Intel is taking another swing at fixing its Spectre-affected chips. This patch is for the Skylake-, Kaby Lake- and Coffee Lake-based platforms found on Intel’s 6th, 7th and 8th Generation Intel Core products, plus its latest Intel Core X-series processor series.
The company’s earlier attempts at patching the memory-leakage flaw caused computers using its chips to intermittently reboot or slow down. Microsoft even jumped in the middle and negated Intel’s fix.
“We are mindful of the fact that, in some cases, there are multiple mitigation techniques available that may provide protection against these exploits,” said Navin Shenoy, Intel’s Data Center Group EVP/GM in a company press release. “This includes ‘Retpoline,’ a Google-developed mitigation technique for Variant 2.”
Intel’s newest patch comes two months after the defects were first revealed to the public, but nine months after the flaws were first reported to the company. Intel played down the issues, saying that any performance impacts ”are workload-dependent, and, for the average computer user, should not be significant and will be mitigated over time.”
Not an easy flaw to wrestle to the ground
Spectre is quite the trickster. In the simplest of terms, it’s a vulnerability that misleads a program into accessing arbitrary locations in the program's memory space. An attacker may read the content of accessed memory, enabling them to potentially get hold of sensitive data.

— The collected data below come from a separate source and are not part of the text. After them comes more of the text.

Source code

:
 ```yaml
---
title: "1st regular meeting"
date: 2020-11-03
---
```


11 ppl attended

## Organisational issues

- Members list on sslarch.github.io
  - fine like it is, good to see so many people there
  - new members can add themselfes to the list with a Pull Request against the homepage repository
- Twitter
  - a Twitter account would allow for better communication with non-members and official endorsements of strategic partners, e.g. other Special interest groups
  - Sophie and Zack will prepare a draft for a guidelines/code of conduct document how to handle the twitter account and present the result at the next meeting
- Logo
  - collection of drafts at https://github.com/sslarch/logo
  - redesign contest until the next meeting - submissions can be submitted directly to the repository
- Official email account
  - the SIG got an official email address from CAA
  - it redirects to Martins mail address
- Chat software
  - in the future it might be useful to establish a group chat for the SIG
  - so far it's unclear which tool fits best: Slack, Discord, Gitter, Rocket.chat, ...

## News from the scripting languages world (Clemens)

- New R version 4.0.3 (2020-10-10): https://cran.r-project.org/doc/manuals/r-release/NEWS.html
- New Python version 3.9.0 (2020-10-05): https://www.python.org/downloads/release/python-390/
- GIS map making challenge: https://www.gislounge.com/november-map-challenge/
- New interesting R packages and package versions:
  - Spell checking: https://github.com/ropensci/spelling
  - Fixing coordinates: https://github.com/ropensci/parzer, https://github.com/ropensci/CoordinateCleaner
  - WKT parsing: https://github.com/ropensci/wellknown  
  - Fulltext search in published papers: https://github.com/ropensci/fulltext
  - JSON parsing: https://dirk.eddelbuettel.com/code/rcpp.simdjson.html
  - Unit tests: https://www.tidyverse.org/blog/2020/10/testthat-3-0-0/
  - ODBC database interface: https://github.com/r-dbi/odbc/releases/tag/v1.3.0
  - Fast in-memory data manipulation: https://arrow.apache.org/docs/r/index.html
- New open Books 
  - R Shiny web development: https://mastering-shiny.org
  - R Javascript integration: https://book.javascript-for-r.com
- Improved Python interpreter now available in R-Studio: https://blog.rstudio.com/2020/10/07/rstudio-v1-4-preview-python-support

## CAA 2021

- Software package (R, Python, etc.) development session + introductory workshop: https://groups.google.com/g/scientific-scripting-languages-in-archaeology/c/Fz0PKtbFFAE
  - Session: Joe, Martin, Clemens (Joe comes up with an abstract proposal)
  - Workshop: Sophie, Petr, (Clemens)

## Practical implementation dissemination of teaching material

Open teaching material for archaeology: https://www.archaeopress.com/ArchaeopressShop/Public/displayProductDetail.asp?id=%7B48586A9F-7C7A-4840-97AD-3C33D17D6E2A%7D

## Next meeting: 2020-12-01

Unhappy consumers wanting to resolve the issue basically have three options: 1) Leave things as they are and put their data at risk. 2) Bank on a host of software fixes that may or may not work. 3) Buy a new processor not affected by the flaw.
To help consumers determine what Intel processor their computer uses, the company has created a video walk-through detailing the steps to take. Also available is a schedule of planned updates.
Will this hit Intel in the billfold?
Spectre has also put Intel in legal hot water. Some 30-odd customer and securities class action lawsuits have been filed. Consumers who have submitted claims say they have been harmed by Intel’s “actions and/or omissions” connected to the flaws and by the company making statements about its products and controls that were exposed to be false or misleading.
However, Intel’s stock is no worse for the wear -- at least not for the moment. The company’s stock was still on the upswing at the end of trading time on Wednesday, a trend that has been consistent for at least five years.